A1: Essentially, they’ve confirmed that they’ve continued to trade in line with expectations for the year to February 2019.
Overall, like-for-like margins are slightly reduced due to pressures in used and new cars but selling prices continue to rise and the company continue to outperform in volumes terms as well.
It’s also important to note that the balance sheet remains heavily asset-backed with very low debt and the recent Vans Direct acquisition has also integrated well.
Q2: What key themes did you note in the update?
A2: I think in terms of key themes, aftersales revenue grew by 7% on a like-for-like basis which I think is good news and we saw a similar drop-through in terms of gross profit like-for-like growth, I think the margins there were stable and that accounts for over 14% of group gross profit.
I think in used cars, the sales volume growth of around 5% is also good news as well albeit there was a little bit of margin pressure there.
In new cars, the new car volume declined by about 7% but the market was down 10% in that period as well, again I think they’ve quite worked in terms of gross profit per unit and we saw a slight increase there.
Fleet and commercial, we did see declines there but I think that was a lot to do with the market positioning of the manufacturers’ partners who were pulling back from lower margin car sales.
The company did flag that there was a reorganisation with the transfer of trade operations to some of the new part hubs, we saw the impact of that during the period as well. We actually expect there to be a small profit decline as they move more towards the agency model albeit that that’s offset by the integration of the Vans Direct acquisition.

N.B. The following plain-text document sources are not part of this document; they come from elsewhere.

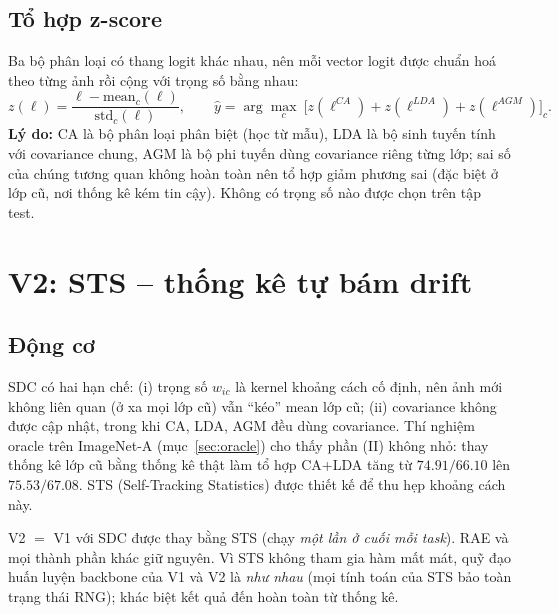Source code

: \documentclass[11pt]{article}
\begin{document}
\subsection{Tổ hợp z-score}
Ba bộ phân loại có thang logit khác nhau, nên mỗi vector logit được chuẩn hoá theo từng ảnh rồi cộng với trọng số bằng
nhau:
\begin{equation}
 z(\ell)=\frac{\ell-\mathrm{mean}_c(\ell)}{\mathrm{std}_c(\ell)},\qquad
 \hat y=\arg\max_c\ \big[z(\ell^{CA})+z(\ell^{LDA})+z(\ell^{AGM})\big]_c .
\end{equation}
\textbf{Lý do:} CA là bộ phân loại phân biệt (học từ mẫu), LDA là bộ sinh tuyến tính với covariance chung, AGM là bộ
phi tuyến dùng covariance riêng từng lớp; sai số của chúng tương quan không hoàn toàn nên tổ hợp giảm phương sai (đặc
biệt ở lớp cũ, nơi thống kê kém tin cậy). Không có trọng số nào được chọn trên tập test.

\section{V2: STS -- thống kê tự bám drift}\label{sec:v2}

\subsection{Động cơ}
SDC có hai hạn chế: (i) trọng số $w_{ic}$ là kernel khoảng cách cố định, nên ảnh mới không liên quan (ở xa mọi lớp cũ)
vẫn ``kéo'' mean lớp cũ; (ii) covariance không được cập nhật, trong khi CA, LDA, AGM đều dùng covariance. Thí nghiệm
oracle trên ImageNet-A (mục~\ref{sec:oracle}) cho thấy phần (II) không nhỏ: thay thống kê lớp cũ bằng thống kê thật
làm tổ hợp CA+LDA tăng từ $74.91/66.10$ lên $75.53/67.08$. STS (Self-Tracking Statistics) được thiết kế để thu hẹp
khoảng cách này.

V2 $=$ V1 với SDC được thay bằng STS (chạy \emph{một lần ở cuối mỗi task}). RAE và mọi thành phần khác giữ nguyên. Vì
STS không tham gia hàm mất mát, quỹ đạo huấn luyện backbone của V1 và V2 là \emph{như nhau} (mọi tính toán của STS bảo
toàn trạng thái RNG); khác biệt kết quả đến hoàn toàn từ thống kê.
\end{document}
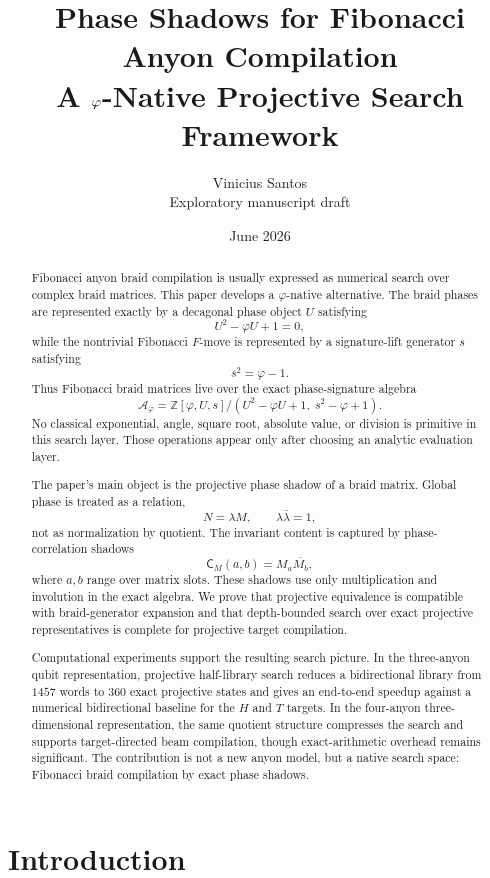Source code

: \documentclass[11pt]{article}
\title{Phase Shadows for Fibonacci Anyon Compilation\\
\large A $\ph$-Native Projective Search Framework}
\author{Vinicius Santos\\
\small Exploratory manuscript draft}
\date{June 2026}
\newcommand{\ph}{\varphi}
\newcommand{\Z}{\mathbb Z}
\newcommand{\A}{\mathcal A}
\newcommand{\shadow}{\mathsf C}
\begin{document}
\maketitle

\begin{abstract}
Fibonacci anyon braid compilation is usually expressed as numerical search over complex braid matrices.  This paper develops a $\ph$-native alternative.  The braid phases are represented exactly by a decagonal phase object $U$ satisfying
\[
    U^2-\ph U+1=0,
\]
while the nontrivial Fibonacci $F$-move is represented by a signature-lift generator $s$ satisfying
\[
    s^2=\ph-1.
\]
Thus Fibonacci braid matrices live over the exact phase-signature algebra
\[
    \A_\ph=\Z[\ph,U,s]/(U^2-\ph U+1,\;s^2-\ph+1).
\]
No classical exponential, angle, square root, absolute value, or division is primitive in this search layer.  Those operations appear only after choosing an analytic evaluation layer.

The paper's main object is the projective phase shadow of a braid matrix.  Global phase is treated as a relation,
\[
    N=\lambda M,\qquad \lambda\bar\lambda=1,
\]
not as normalization by quotient.  The invariant content is captured by phase-correlation shadows
\[
    \shadow_M(a,b)=M_a\overline{M_b},
\]
where $a,b$ range over matrix slots.  These shadows use only multiplication and involution in the exact algebra.  We prove that projective equivalence is compatible with braid-generator expansion and that depth-bounded search over exact projective representatives is complete for projective target compilation.

Computational experiments support the resulting search picture.  In the three-anyon qubit representation, projective half-library search reduces a bidirectional library from $1457$ words to $360$ exact projective states and gives an end-to-end speedup against a numerical bidirectional baseline for the $H$ and $T$ targets.  In the four-anyon three-dimensional representation, the same quotient structure compresses the search and supports target-directed beam compilation, though exact-arithmetic overhead remains significant.  The contribution is not a new anyon model, but a native search space: Fibonacci braid compilation by exact phase shadows.
\end{abstract}

\tableofcontents

\section{Introduction}
\end{document}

Q3: So, has this impacted your forecast in anyway?
A3: In terms of our forecasts, we are reading our headline numbers unchanged following this update. So, as I referred to, there is a small negative impact from the transfer to the agency model in the Ford parts business but that is offset by the contributions from the Vans Direct acquisition.

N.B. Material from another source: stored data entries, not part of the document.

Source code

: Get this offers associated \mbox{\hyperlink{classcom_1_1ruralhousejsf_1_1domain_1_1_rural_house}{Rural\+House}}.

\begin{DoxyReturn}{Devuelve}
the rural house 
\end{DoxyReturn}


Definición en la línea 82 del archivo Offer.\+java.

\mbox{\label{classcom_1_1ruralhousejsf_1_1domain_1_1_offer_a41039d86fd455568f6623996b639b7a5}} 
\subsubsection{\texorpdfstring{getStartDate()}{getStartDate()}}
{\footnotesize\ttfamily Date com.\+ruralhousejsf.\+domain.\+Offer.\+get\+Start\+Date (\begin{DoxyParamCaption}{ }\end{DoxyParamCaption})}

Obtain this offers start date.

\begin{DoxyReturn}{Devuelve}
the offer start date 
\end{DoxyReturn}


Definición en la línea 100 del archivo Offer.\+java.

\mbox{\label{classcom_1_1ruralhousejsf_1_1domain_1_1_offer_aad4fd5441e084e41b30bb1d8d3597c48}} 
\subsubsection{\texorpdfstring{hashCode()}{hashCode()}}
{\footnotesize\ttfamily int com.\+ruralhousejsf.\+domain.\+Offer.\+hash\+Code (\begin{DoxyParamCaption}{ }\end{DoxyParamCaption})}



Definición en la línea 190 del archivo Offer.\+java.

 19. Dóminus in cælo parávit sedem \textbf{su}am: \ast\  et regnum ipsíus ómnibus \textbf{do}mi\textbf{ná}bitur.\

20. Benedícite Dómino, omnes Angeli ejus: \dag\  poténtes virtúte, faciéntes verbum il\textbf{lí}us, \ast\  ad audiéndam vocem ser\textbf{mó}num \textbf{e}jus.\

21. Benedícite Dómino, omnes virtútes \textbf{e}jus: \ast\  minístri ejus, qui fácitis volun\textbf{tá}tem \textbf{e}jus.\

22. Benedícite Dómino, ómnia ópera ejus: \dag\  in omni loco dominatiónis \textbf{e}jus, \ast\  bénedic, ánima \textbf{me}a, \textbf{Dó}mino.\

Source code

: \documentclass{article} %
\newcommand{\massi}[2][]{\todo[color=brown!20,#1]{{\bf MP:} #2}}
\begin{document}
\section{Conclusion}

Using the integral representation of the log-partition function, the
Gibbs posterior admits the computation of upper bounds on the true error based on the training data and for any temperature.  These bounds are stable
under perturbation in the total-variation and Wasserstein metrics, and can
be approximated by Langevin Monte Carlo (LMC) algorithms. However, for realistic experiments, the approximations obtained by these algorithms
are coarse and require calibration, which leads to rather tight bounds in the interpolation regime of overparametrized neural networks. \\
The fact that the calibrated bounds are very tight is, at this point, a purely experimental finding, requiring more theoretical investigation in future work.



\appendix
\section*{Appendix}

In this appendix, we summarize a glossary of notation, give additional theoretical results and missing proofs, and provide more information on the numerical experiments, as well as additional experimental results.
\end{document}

A big change in our forecasts is our net debt, we do expect the net debt position to be materially higher than what we were forecasting. So, we’ve recognised a VAT repayment of about £3 million which has now been confirmed, there’s a positive working capital adjustment due to the changes in the parts business and also, we believe that our underlying working capital assumptions are very conservative as well.

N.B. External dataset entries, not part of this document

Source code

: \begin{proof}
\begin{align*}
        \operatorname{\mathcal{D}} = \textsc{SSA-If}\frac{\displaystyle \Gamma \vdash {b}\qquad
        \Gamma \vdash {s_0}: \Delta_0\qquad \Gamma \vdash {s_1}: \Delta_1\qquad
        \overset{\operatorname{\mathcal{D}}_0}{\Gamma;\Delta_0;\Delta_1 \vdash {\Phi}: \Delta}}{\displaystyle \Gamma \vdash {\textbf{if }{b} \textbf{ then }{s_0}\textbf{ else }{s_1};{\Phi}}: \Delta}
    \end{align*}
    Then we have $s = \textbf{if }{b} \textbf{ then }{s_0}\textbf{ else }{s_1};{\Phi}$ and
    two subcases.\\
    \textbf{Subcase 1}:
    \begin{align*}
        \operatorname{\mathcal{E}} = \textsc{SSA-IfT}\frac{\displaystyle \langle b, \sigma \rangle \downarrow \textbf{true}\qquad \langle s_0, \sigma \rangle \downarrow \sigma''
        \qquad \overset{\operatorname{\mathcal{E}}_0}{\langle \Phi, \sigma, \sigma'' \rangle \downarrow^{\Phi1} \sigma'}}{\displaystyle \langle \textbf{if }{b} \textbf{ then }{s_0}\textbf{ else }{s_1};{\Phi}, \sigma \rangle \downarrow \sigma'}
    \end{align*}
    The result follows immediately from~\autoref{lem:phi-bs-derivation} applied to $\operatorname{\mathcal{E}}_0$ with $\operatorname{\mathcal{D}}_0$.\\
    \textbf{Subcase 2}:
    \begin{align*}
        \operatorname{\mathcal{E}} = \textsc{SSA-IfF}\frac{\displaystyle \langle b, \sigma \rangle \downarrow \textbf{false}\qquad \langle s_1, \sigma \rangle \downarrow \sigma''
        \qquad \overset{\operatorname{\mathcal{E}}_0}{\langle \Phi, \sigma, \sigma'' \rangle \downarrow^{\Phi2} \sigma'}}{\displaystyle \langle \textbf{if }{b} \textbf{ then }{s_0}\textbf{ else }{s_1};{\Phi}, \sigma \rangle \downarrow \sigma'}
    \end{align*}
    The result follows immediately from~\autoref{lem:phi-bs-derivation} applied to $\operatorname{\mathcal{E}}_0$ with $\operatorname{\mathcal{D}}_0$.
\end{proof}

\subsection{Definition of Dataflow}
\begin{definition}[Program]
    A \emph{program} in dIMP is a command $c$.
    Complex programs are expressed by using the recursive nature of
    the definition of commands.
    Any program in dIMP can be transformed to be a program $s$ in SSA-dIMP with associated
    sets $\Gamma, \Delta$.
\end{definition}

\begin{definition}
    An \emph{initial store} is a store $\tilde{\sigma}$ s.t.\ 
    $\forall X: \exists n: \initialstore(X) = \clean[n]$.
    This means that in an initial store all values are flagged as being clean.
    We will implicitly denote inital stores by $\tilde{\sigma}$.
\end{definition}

The upshot is we expect net debt of around £15 million to February 2019 which leaves the company with a very strong balance sheet and that could provide additional fire power for potential acquisitions further down the line.
Q4: Finally, what’s your view on the Vertu Motors valuation?
A4: We think the long term valuation looks very compelling to us so 2019 is trading on a PE of 8.8 times falling to 7.3 times in 2020 and EV/EBITDA of about 5 times, falling to 4 times in 2020 and we’ve got a dividend yield of about 4%.
Management do remain very committed to driving shareholder value and it continues with its share buyback programme as well and, as I referred to before, it has a very strong balance sheet to weather any pressures we see in the industry at the moment.
So, overall, we believe the company is very well positioned.